WHAT IS REQUIRED
Every line containing the word "during" is to be copied from the data below.

### SOURCE INFORMATION ###

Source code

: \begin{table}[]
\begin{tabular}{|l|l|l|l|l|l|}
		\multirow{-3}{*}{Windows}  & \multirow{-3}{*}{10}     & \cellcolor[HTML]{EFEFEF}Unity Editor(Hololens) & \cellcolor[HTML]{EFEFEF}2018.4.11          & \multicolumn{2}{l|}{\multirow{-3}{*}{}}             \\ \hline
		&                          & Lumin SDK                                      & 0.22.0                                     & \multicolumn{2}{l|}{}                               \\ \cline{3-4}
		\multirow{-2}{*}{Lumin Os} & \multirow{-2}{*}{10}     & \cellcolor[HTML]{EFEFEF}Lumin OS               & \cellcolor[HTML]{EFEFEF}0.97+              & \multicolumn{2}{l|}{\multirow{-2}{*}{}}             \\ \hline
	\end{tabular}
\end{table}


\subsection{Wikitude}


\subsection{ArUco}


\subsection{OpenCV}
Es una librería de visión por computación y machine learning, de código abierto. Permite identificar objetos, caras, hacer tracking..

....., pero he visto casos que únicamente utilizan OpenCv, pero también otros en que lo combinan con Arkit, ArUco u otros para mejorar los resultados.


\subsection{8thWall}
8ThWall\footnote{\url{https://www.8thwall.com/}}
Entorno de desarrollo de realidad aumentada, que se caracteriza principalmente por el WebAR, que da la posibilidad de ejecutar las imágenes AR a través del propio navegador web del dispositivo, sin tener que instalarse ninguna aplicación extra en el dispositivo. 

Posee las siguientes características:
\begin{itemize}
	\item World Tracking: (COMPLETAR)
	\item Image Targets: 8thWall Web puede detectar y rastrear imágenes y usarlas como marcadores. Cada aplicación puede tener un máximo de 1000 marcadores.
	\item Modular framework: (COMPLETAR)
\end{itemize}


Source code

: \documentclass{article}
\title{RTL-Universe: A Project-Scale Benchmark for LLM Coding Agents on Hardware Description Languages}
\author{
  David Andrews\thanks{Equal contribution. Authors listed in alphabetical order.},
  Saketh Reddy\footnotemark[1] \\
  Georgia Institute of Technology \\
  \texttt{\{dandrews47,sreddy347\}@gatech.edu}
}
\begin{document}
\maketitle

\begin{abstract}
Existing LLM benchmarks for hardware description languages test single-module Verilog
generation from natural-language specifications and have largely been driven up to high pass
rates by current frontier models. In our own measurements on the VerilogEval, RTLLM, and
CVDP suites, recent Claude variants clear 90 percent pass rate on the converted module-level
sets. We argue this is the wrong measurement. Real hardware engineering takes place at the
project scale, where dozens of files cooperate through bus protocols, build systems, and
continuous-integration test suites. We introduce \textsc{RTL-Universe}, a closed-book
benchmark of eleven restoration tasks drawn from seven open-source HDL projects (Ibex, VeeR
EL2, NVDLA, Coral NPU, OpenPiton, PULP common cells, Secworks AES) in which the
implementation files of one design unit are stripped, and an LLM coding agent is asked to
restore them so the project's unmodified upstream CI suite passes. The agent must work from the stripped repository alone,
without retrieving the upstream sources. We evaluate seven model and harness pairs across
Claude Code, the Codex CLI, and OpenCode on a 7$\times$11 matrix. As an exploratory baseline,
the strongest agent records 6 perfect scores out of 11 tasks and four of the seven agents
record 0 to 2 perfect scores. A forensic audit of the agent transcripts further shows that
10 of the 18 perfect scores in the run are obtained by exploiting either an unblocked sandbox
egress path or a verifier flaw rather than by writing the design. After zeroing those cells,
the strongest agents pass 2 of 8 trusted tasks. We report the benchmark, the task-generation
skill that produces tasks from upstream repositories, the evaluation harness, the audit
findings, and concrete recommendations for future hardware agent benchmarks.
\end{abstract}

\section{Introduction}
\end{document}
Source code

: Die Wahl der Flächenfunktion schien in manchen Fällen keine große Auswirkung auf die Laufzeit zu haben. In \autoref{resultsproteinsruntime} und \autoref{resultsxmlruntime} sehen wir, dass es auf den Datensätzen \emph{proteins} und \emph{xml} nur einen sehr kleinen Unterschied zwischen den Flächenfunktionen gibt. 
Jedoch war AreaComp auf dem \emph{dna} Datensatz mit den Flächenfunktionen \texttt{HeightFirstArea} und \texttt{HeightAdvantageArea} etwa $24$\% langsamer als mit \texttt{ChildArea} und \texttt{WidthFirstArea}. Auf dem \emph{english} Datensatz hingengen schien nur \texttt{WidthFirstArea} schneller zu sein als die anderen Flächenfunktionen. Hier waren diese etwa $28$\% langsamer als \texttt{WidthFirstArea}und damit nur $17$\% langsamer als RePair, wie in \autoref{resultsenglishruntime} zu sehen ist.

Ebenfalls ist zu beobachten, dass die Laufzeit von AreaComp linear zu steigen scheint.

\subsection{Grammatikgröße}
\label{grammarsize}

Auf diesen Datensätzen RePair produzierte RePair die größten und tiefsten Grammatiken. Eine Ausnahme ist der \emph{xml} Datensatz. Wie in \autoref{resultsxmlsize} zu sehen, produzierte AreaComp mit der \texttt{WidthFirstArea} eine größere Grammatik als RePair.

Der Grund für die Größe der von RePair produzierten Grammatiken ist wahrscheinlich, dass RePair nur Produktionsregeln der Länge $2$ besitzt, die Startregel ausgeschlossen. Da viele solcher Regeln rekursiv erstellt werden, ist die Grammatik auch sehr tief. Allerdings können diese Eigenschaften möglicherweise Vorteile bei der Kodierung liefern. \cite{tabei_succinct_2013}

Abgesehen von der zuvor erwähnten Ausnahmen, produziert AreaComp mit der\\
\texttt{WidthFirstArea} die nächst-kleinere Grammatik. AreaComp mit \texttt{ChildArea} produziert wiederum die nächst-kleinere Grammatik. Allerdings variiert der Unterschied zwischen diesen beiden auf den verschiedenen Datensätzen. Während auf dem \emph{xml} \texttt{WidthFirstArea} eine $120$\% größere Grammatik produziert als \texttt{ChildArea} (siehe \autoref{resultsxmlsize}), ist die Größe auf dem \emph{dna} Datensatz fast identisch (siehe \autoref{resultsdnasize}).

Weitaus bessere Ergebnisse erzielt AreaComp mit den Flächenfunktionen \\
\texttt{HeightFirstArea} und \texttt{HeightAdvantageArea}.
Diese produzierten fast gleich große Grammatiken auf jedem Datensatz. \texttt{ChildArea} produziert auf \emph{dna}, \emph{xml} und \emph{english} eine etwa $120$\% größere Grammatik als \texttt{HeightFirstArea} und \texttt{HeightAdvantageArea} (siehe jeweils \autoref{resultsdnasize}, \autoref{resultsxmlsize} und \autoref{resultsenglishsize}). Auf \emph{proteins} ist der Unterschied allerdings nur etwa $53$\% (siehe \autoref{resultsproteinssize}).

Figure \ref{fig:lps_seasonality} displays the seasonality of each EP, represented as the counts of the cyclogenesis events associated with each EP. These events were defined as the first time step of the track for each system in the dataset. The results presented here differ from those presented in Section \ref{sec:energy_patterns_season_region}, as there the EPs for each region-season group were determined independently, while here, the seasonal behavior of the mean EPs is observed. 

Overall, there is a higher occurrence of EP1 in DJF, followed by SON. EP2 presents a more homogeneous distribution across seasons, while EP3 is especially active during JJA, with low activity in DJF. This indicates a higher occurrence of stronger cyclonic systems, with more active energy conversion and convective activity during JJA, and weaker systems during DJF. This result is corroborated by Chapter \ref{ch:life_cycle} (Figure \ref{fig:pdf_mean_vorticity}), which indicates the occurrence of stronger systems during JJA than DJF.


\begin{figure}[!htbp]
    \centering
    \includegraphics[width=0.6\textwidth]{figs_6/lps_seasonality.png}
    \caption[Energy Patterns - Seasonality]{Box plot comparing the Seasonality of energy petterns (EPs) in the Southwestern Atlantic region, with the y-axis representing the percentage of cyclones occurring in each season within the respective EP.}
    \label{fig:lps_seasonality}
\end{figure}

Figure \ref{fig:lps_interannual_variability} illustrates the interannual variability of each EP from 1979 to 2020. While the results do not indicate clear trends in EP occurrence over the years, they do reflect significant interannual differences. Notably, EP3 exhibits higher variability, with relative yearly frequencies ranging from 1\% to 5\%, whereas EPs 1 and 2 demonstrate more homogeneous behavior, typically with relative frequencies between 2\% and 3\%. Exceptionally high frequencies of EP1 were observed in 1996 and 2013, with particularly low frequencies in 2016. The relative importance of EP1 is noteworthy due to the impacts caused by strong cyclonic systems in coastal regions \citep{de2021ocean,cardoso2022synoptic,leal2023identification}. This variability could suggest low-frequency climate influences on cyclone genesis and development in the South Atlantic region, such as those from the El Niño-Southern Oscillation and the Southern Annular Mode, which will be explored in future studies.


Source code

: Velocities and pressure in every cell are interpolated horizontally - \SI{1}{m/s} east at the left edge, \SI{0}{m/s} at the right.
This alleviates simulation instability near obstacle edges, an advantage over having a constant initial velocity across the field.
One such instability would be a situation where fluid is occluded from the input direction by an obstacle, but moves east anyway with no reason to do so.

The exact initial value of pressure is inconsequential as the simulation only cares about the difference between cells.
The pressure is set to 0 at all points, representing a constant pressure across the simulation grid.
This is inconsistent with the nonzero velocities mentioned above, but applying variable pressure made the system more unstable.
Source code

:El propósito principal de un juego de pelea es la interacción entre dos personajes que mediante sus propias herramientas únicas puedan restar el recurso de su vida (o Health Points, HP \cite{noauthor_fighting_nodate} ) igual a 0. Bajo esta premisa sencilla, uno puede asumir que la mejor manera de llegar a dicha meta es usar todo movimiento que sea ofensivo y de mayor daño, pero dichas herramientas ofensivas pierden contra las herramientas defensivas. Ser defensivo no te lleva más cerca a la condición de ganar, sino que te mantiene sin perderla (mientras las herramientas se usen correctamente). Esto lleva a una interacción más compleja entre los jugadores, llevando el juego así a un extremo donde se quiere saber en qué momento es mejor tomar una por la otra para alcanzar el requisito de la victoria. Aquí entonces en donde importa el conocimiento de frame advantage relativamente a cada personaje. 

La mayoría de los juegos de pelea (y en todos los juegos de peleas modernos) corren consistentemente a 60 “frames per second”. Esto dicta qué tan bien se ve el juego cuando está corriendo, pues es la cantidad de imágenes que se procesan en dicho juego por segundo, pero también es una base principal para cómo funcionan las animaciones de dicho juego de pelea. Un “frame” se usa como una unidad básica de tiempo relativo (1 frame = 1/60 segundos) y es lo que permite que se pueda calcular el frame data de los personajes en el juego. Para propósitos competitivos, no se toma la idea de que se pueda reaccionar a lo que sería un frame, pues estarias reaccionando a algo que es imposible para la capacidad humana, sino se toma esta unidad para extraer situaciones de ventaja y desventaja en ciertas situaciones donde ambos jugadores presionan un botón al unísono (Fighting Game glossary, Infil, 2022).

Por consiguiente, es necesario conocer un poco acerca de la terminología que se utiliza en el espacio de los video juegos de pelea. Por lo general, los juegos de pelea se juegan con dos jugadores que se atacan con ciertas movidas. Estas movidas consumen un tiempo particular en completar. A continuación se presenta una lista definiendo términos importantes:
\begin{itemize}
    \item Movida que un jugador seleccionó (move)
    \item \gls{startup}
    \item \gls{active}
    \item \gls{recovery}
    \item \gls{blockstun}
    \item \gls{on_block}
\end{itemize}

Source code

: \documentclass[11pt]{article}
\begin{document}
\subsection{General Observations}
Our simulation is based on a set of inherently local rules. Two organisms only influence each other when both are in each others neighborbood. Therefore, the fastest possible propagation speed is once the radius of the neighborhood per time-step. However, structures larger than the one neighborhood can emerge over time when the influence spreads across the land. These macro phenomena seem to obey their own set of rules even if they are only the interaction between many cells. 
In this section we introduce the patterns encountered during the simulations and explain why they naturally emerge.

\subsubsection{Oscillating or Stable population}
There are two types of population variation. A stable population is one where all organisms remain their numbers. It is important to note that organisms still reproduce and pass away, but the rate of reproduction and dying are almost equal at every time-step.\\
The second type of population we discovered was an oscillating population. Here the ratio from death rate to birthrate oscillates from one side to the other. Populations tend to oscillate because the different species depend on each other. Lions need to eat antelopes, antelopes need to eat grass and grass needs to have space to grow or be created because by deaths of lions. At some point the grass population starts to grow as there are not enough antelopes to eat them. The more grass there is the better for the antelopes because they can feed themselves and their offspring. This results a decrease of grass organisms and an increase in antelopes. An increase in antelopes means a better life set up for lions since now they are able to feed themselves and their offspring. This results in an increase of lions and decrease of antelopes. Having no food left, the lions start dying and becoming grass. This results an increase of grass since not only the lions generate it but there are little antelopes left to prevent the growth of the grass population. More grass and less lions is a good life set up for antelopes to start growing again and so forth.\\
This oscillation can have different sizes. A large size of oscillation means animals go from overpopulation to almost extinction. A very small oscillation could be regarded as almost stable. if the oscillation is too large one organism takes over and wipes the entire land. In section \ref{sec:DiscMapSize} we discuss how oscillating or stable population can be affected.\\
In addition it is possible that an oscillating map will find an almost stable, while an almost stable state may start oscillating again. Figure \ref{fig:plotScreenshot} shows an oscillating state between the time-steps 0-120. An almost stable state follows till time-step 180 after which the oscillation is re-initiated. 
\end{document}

###

TASK RESPONSE
Overall, there is a higher occurrence of EP1 in DJF, followed by SON. EP2 presents a more homogeneous distribution across seasons, while EP3 is especially active during JJA, with low activity in DJF. This indicates a higher occurrence of stronger cyclonic systems, with more active energy conversion and convective activity during JJA, and weaker systems during DJF. This result is corroborated by Chapter \ref{ch:life_cycle} (Figure \ref{fig:pdf_mean_vorticity}), which indicates the occurrence of stronger systems during JJA than DJF.
In this section we introduce the patterns encountered during the simulations and explain why they naturally emerge.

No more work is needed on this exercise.